In this DSA problem, we will learn the remove the last node of the circular linked list.
我们将第二个最后一个节点的下一个指针设置为Null,以从常规链表中删除最后一个节点,但在循环链表中,我们需要将根节点设置为第二个最后一个节点的下一个指针。
We have given a circular linked list containing the N nodes. The given task is to delete the last node of the linked list.
Hello -> World! -> How -> are -> You -> Doing?
Hello -> World! -> How -> are -> You
We remove the last node.
23 -> 4 -> 67 -> 89 -> 73 -> 100
23 -> 4 -> 67 -> 89 -> 73
我们删除了最后一个节点。
In this approach, we will find the second-last node of the circular linked list. While traversing the linked list, we can check whether the next pointer of the current node points to the last node. If yes, the current node is the second node, update its next pointer with the root node, and make the current node the last node.

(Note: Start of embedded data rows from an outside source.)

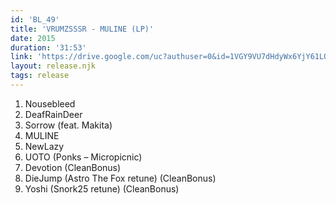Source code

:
 ```yaml
---
id: 'BL_49'
title: 'VRUMZSSSR - MULINE (LP)'
date: 2015
duration: '31:53'
link: 'https://drive.google.com/uc?authuser=0&id=1VGY9VU7dHdyWx6YjY61LQ1jfmqELYUZz&export=download'
layout: release.njk
tags: release
---
```


01. Nousebleed
02. DeafRainDeer
03. Sorrow (feat. Makita)
04. MULINE
05. NewLazy
06. UOTO (Ponks – Micropicnic)
07. Devotion (CleanBonus)
08. DieJump (Astro The Fox retune) (CleanBonus)
09. Yoshi (Snork25 retune) (CleanBonus)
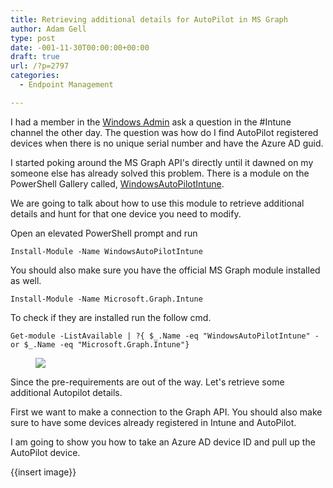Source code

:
 ```yaml
---
title: Retrieving additional details for AutoPilot in MS Graph
author: Adam Gell
type: post
date: -001-11-30T00:00:00+00:00
draft: true
url: /?p=2797
categories:
  - Endpoint Management

---
```

 

I had a member in the [Windows Admin](http://discord.gg/winadmins) ask a question in the #Intune channel the other day. The question was how do I find AutoPilot registered devices when there is no unique serial number and have the Azure AD guid. 

I started poking around the MS Graph API's directly until it dawned on my someone else has already solved this problem. There is a module on the PowerShell Gallery called, [WindowsAutoPilotIntune][2].

We are going to talk about how to use this module to retrieve additional details and hunt for that one device you need to modify. 

Open an elevated PowerShell prompt and run

`Install-Module -Name WindowsAutoPilotIntune`

You should also make sure you have the official MS Graph module installed as well. 

`Install-Module -Name Microsoft.Graph.Intune`

To check if they are installed run the follow cmd. 

`Get-module -ListAvailable | ?{ $_.Name -eq "WindowsAutoPilotIntune" -or $_.Name -eq "Microsoft.Graph.Intune"}`<figure class="wp-block-image size-large">

![](image-1024x157.png) </figure> 

Since the pre-requirements are out of the way. Let's retrieve some additional Autopilot details.  


First we want to make a connection to the Graph API. You should also make sure to have some devices already registered in Intune and AutoPilot. 

I am going to show you how to take an Azure AD device ID and pull up the AutoPilot device.

{{insert image}}

 
 [2]: https://www.powershellgallery.com/packages/WindowsAutoPilotIntune/5.0
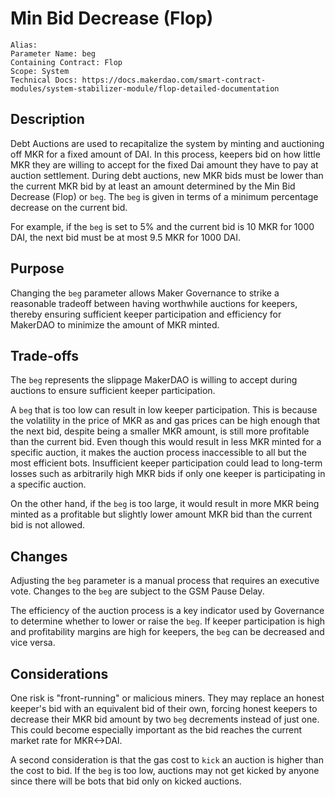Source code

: 
# Min Bid Decrease (Flop)

```
Alias: 
Parameter Name: beg
Containing Contract: Flop
Scope: System
Technical Docs: https://docs.makerdao.com/smart-contract-modules/system-stabilizer-module/flop-detailed-documentation 
```

## Description
Debt Auctions are used to recapitalize the system by minting and auctioning off MKR for a fixed amount of DAI. In this process, keepers bid on how little MKR they are willing to accept for the fixed Dai amount they have to pay at auction settlement. During debt auctions, new MKR bids must be lower than the current MKR bid by at least an amount determined by the Min Bid Decrease (Flop) or `beg`.  The `beg` is given in terms of a minimum percentage decrease on the current bid.

For example, if the `beg` is set to 5% and the current bid is 10 MKR for 1000 DAI, the next bid must be at most 9.5 MKR for 1000 DAI.

## Purpose
Changing the `beg` parameter allows Maker Governance to strike a reasonable tradeoff between having worthwhile auctions for keepers, thereby ensuring sufficient keeper participation and efficiency for MakerDAO to minimize the amount of MKR minted.


## Trade-offs
The `beg` represents the slippage MakerDAO is willing to accept during auctions to ensure sufficient keeper participation. 

A `beg` that is too low can result in low keeper participation. This is because the volatility in the price of MKR as and gas prices can be high enough that the next bid, despite being a smaller MKR amount, is still more profitable than the current bid. Even though this would result in less MKR minted for a specific auction, it makes the auction process inaccessible to all but the most efficient bots. Insufficient keeper participation could lead to long-term losses such as arbitrarily high MKR bids if only one keeper is participating in a specific auction.


On the other hand, if the `beg` is too large, it would result in more MKR being minted as a profitable but slightly lower amount MKR bid than the current bid is not allowed.


## Changes
Adjusting the `beg` parameter is a manual process that requires an executive vote. Changes to the `beg` are subject to the GSM Pause Delay.

The efficiency of the auction process is a key indicator used by Governance to determine whether to lower or raise the `beg`. If keeper participation is high and profitability margins are high for keepers, the `beg` can be decreased and vice versa.


## Considerations
One risk is "front-running" or malicious miners. They may replace an honest keeper's bid with an equivalent bid of their own, forcing honest keepers to decrease their MKR bid amount by two `beg` decrements instead of just one. This could become especially important as the bid reaches the current market rate for MKR<->DAI.

A second consideration is that the gas cost to `kick` an auction is higher than the cost to bid. If the `beg` is too low, auctions may not get kicked by anyone since there will be bots that bid only on kicked auctions.

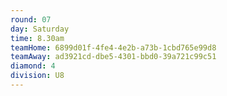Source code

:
 ```yaml
---
round: 07
day: Saturday
time: 8.30am
teamHome: 6899d01f-4fe4-4e2b-a73b-1cbd765e99d8
teamAway: ad3921cd-dbe5-4301-bbd0-39a721c99c51
diamond: 4
division: U8
---
```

Step 1 − Define the 'listNode' class for the node of the circular linked list. Also, define the 'value' variable of the string data type and the 'next' pointer of the listNode type in the class. Furthermore, initialize the variable values in the constructor.
Step 2 − Define the 'root' and 'last' pointers.
第三步 − 创建addNode()函数来向循环链表中添加一个节点。
Step 3.1 − In the addNode() function, initialize the new node with the given value.
步骤 3.2 - 如果根指针为空,则将根和最后一个节点更新为null。同时,将新节点的下一个指针更新为根指针。
Step 3.3 − In other cases, connect the last node with the new node, make the new node to the last node, and connect the updated last node to the root node.
步骤 4 − 创建 deleteLastNode() 函数来从链表中删除最后一个节点。
步骤 4.1 - 对于一个空列表,执行 return 语句。
步骤 4.2 − 当根节点和最后一个节点不相等时,遍历链表直到当前节点的下一个指针指向最后一个节点。
Step 4.3 − After that, make the second-last node to the last node, and connect it with the root node.
步骤 4.4 − 当根节点和最后一个节点相等时,使用 null 更新根节点和最后一个节点。
第5步 - 创建printList()函数以打印链表的元素。
步骤 5.1 - 使用do-while循环遍历列表,直到'temp'节点等于'root'节点,并打印每个节点的值。
Step 6 − Execute the addNode() method multiple times to add multiple nodes to the circular linked list.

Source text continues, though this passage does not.